The video showed father Tejinder Johal and his daughter Naseeb Johal approaching every car on their street with a hot water kettle and a tower of paper cups.
@heavenjohal My dad and sister wanted to offer people food and drinks some people hadn’t eaten since breakfast and were starving #richmondbc #snow #vancouver #snowday #driving #fyp #FlexEveryAngle #DoTheSmartThings #foryoupage @Naseeb ♬ Gilded Lily - Cults
“We decided to do something because these poor people were waiting in their cars for so long,” said Tejinder, adding he had “never seen anything like this in the past 20 years” of living in Richmond.
“What were they going to do if nobody was going to offer them help?”
The Johal family told the Richmond News that traffic was backed up on Steveston Highway as early as 5 p.m.

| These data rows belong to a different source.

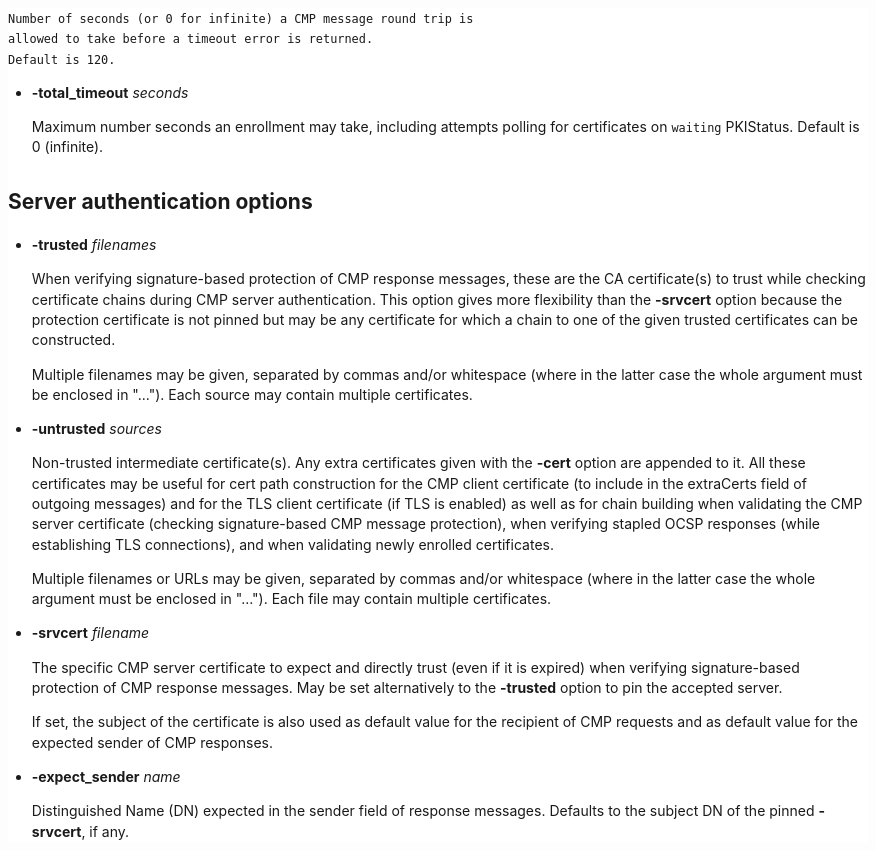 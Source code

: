     Number of seconds (or 0 for infinite) a CMP message round trip is
    allowed to take before a timeout error is returned.
    Default is 120.

- **-total\_timeout** _seconds_

    Maximum number seconds an enrollment may take, including attempts polling for
    certificates on `waiting` PKIStatus.
    Default is 0 (infinite).

## Server authentication options

- **-trusted** _filenames_

    When verifying signature-based protection of CMP response messages,
    these are the CA certificate(s) to trust while checking certificate chains
    during CMP server authentication.
    This option gives more flexibility than the **-srvcert** option because the
    protection certificate is not pinned but may be any certificate
    for which a chain to one of the given trusted certificates can be constructed.

    Multiple filenames may be given, separated by commas and/or whitespace
    (where in the latter case the whole argument must be enclosed in "...").
    Each source may contain multiple certificates.

- **-untrusted** _sources_

    Non-trusted intermediate certificate(s).
    Any extra certificates given with the **-cert** option are appended to it.
    All these certificates may be useful for cert path construction
    for the CMP client certificate (to include in the extraCerts field of outgoing
    messages) and for the TLS client certificate (if TLS is enabled)
    as well as for chain building
    when validating the CMP server certificate (checking signature-based
    CMP message protection),
    when verifying stapled OCSP responses (while establishing TLS connections), and
    when validating newly enrolled certificates.

    Multiple filenames or URLs may be given, separated by commas and/or whitespace
    (where in the latter case the whole argument must be enclosed in "...").
    Each file may contain multiple certificates.

- **-srvcert** _filename_

    The specific CMP server certificate to expect and directly trust (even if it is
    expired) when verifying signature-based protection of CMP response messages.
    May be set alternatively to the **-trusted** option to pin the accepted server.

    If set, the subject of the certificate is also used
    as default value for the recipient of CMP requests
    and as default value for the expected sender of CMP responses.

- **-expect\_sender** _name_

    Distinguished Name (DN) expected in the sender field of response messages.
    Defaults to the subject DN of the pinned **-srvcert**, if any.
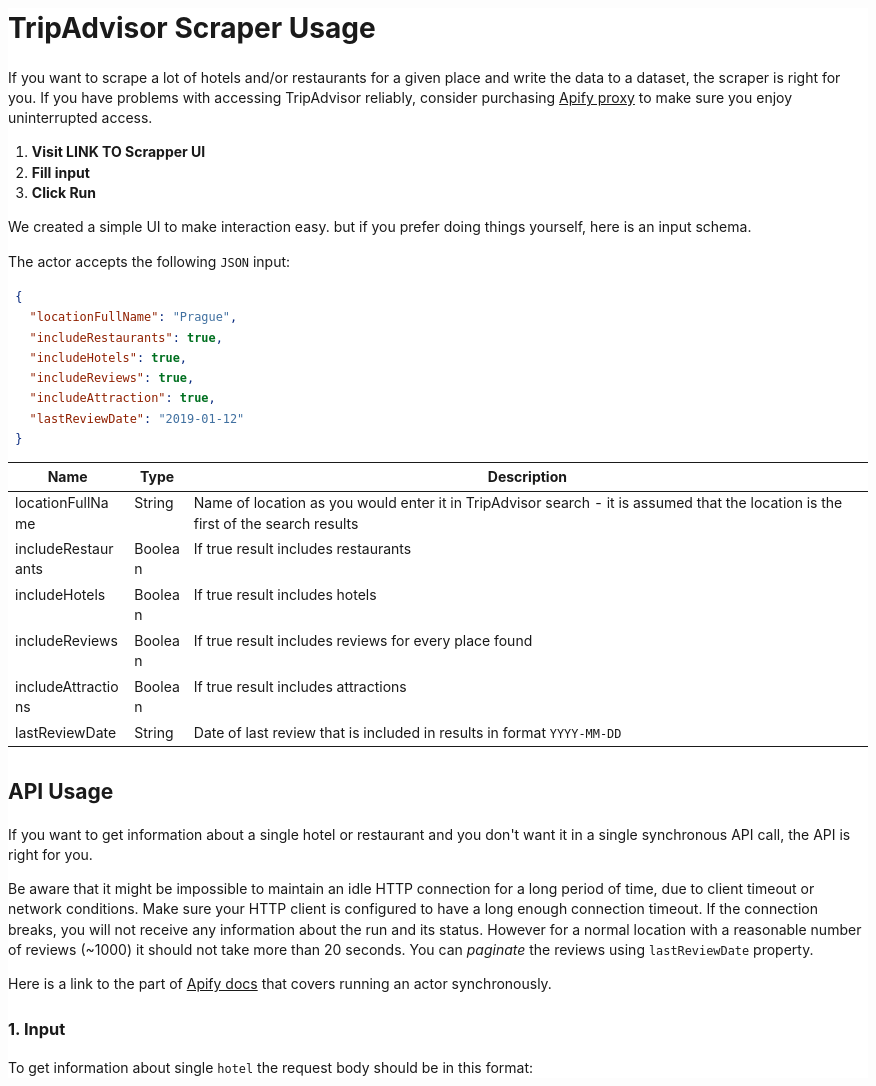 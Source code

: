 # TripAdvisor Scraper Usage
If you want to scrape a lot of hotels and/or restaurants for a given place and write the data to a dataset, the scraper is right for you. If you have problems with accessing TripAdvisor reliably, consider purchasing [Apify proxy](https://apify.com/proxy/) to make sure you enjoy uninterrupted access.

1. __Visit LINK TO Scrapper UI__
2. __Fill input__
3. __Click Run__

We created a simple UI to make interaction easy. but if you prefer doing things yourself, here is an input schema. 

The actor accepts the following `JSON` input:

```json
 {
   "locationFullName": "Prague",
   "includeRestaurants": true,
   "includeHotels": true,
   "includeReviews": true,
   "includeAttraction": true,
   "lastReviewDate": "2019-01-12"
 }
```
 
|Name|Type|Description|
|---|---|---|
|locationFullName |String| Name of location as you would enter it in TripAdvisor search - it is assumed that the location is the first of the search results|
|includeRestaurants|Boolean|If true result includes restaurants|
|includeHotels|Boolean|If true result includes hotels|
|includeReviews|Boolean|If true result includes reviews for every place found|
|includeAttractions|Boolean|If true result includes attractions|
|lastReviewDate|String|Date of last review that is included in results in format `YYYY-MM-DD`|

## API Usage
If you want to get information about a single hotel or restaurant and you don't want it in a single synchronous API call, the API is right for you.

Be aware that it might be impossible to maintain an idle HTTP connection for a long period of time, due to client timeout or network conditions. Make sure your HTTP client is configured to have a long enough connection timeout. If the connection breaks, you will not receive any information about the run and its status. However for a normal location with a reasonable number of reviews (~1000) it should not take more than 20 seconds. You can _paginate_ the reviews using `lastReviewDate` property.

Here is a link to the part of [Apify docs](https://www.apify.com/docs/api/v2#/reference/actors/run-actor-synchronously/with-input) that covers running an actor synchronously. 

### 1. Input
To get information about single `hotel` the request body should be in this format:
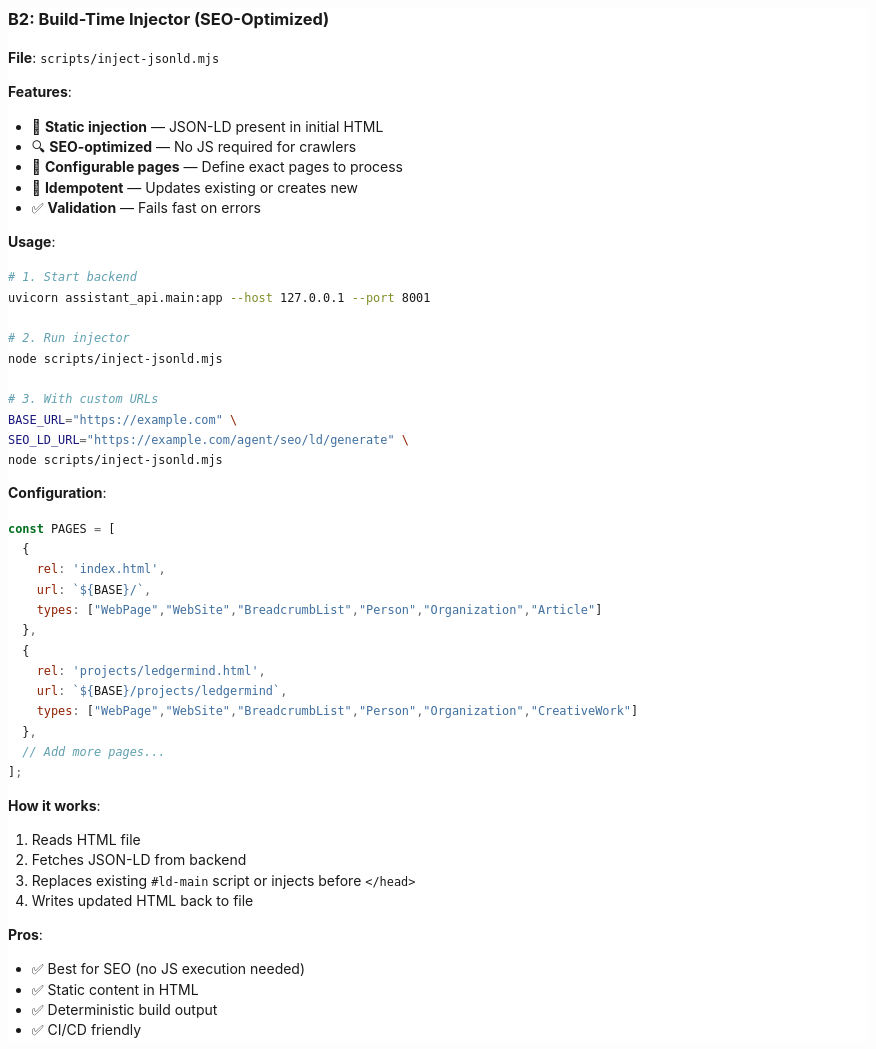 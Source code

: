 ### B2: Build-Time Injector (SEO-Optimized)

**File**: `scripts/inject-jsonld.mjs`

**Features**:
- 🚀 **Static injection** — JSON-LD present in initial HTML
- 🔍 **SEO-optimized** — No JS required for crawlers
- 📄 **Configurable pages** — Define exact pages to process
- 🔄 **Idempotent** — Updates existing or creates new
- ✅ **Validation** — Fails fast on errors

**Usage**:
```bash
# 1. Start backend
uvicorn assistant_api.main:app --host 127.0.0.1 --port 8001

# 2. Run injector
node scripts/inject-jsonld.mjs

# 3. With custom URLs
BASE_URL="https://example.com" \
SEO_LD_URL="https://example.com/agent/seo/ld/generate" \
node scripts/inject-jsonld.mjs
```

**Configuration**:
```javascript
const PAGES = [
  {
    rel: 'index.html',
    url: `${BASE}/`,
    types: ["WebPage","WebSite","BreadcrumbList","Person","Organization","Article"]
  },
  {
    rel: 'projects/ledgermind.html',
    url: `${BASE}/projects/ledgermind`,
    types: ["WebPage","WebSite","BreadcrumbList","Person","Organization","CreativeWork"]
  },
  // Add more pages...
];
```

**How it works**:
1. Reads HTML file
2. Fetches JSON-LD from backend
3. Replaces existing `#ld-main` script or injects before `</head>`
4. Writes updated HTML back to file

**Pros**:
- ✅ Best for SEO (no JS execution needed)
- ✅ Static content in HTML
- ✅ Deterministic build output
- ✅ CI/CD friendly
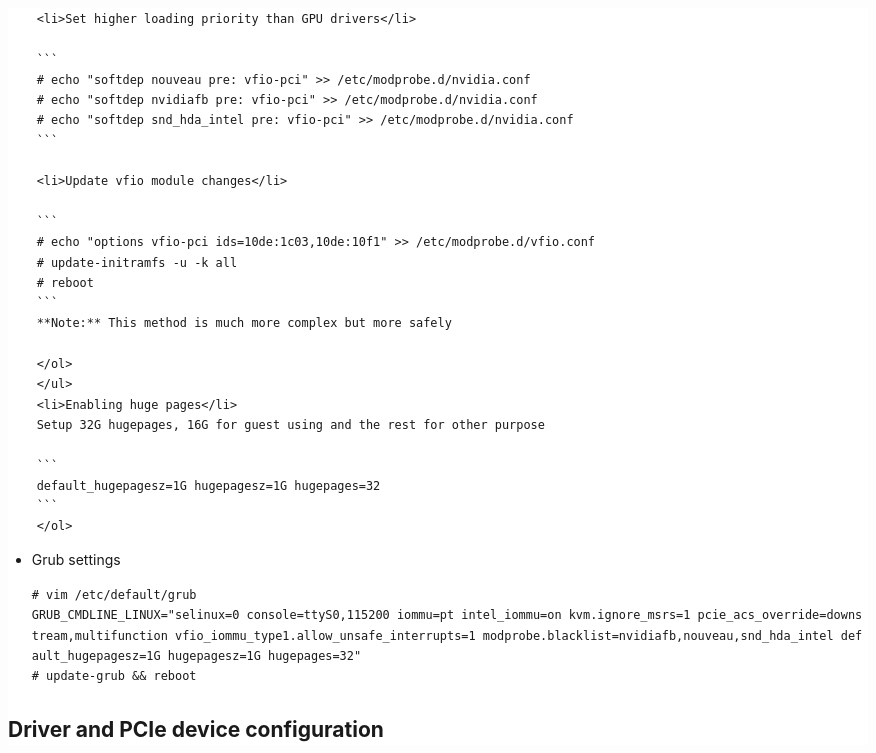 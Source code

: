         <li>Set higher loading priority than GPU drivers</li>
        
        ```
        # echo "softdep nouveau pre: vfio-pci" >> /etc/modprobe.d/nvidia.conf
        # echo "softdep nvidiafb pre: vfio-pci" >> /etc/modprobe.d/nvidia.conf
        # echo "softdep snd_hda_intel pre: vfio-pci" >> /etc/modprobe.d/nvidia.conf
        ```

        <li>Update vfio module changes</li>

        ```
        # echo "options vfio-pci ids=10de:1c03,10de:10f1" >> /etc/modprobe.d/vfio.conf
        # update-initramfs -u -k all
        # reboot
        ```
        **Note:** This method is much more complex but more safely 

        </ol>
        </ul>
        <li>Enabling huge pages</li>
        Setup 32G hugepages, 16G for guest using and the rest for other purpose

        ```
        default_hugepagesz=1G hugepagesz=1G hugepages=32
        ```
        </ol>

- Grub settings

    ```
    # vim /etc/default/grub
    GRUB_CMDLINE_LINUX="selinux=0 console=ttyS0,115200 iommu=pt intel_iommu=on kvm.ignore_msrs=1 pcie_acs_override=downstream,multifunction vfio_iommu_type1.allow_unsafe_interrupts=1 modprobe.blacklist=nvidiafb,nouveau,snd_hda_intel default_hugepagesz=1G hugepagesz=1G hugepages=32"
    # update-grub && reboot
    ```

<h2 name="drv_conf">Driver and PCIe device configuration</h2>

And by 8 p.m., their neighbourhood was jammed with cars “trying to figure their way around the city,” assumingly looking for shortcuts.
Simrit Johal, the owner of the TikTok account and Tejinder’s other daughter, said she decided to record the chaos as it got worse in the evening.
“People barely moved along the street, and it would take 30 minutes for them to move past one house,” said Simrit.
“Everyone had different needs as they were stuck. We gave food, drinks and even helped charge someone’s phone for them. Some people hadn’t eaten since breakfast.”
The family even offered their washroom for those who needed it. Other neighbours also offered snacks to drivers.
By 1 a.m., vehicles in the video were still lining up with no end in sight.
Despite the chaos, Tejinder was impressed by the “patience of Canadians,” or at least what he experienced from the drivers in his neighbourhood.
“There was no yelling and no honking. People were just so graceful considering the situation they were in,” he said.
“The Canadian culture of fairness and just patience and respect for one another was alive and well.”
However, he questioned the proficiency of the city’s snow response services such as tow trucks, which “were not seen at all.”
“The Canadian services and systems (for snow response) … failed miserably. The system needs improving,” said Tejinder.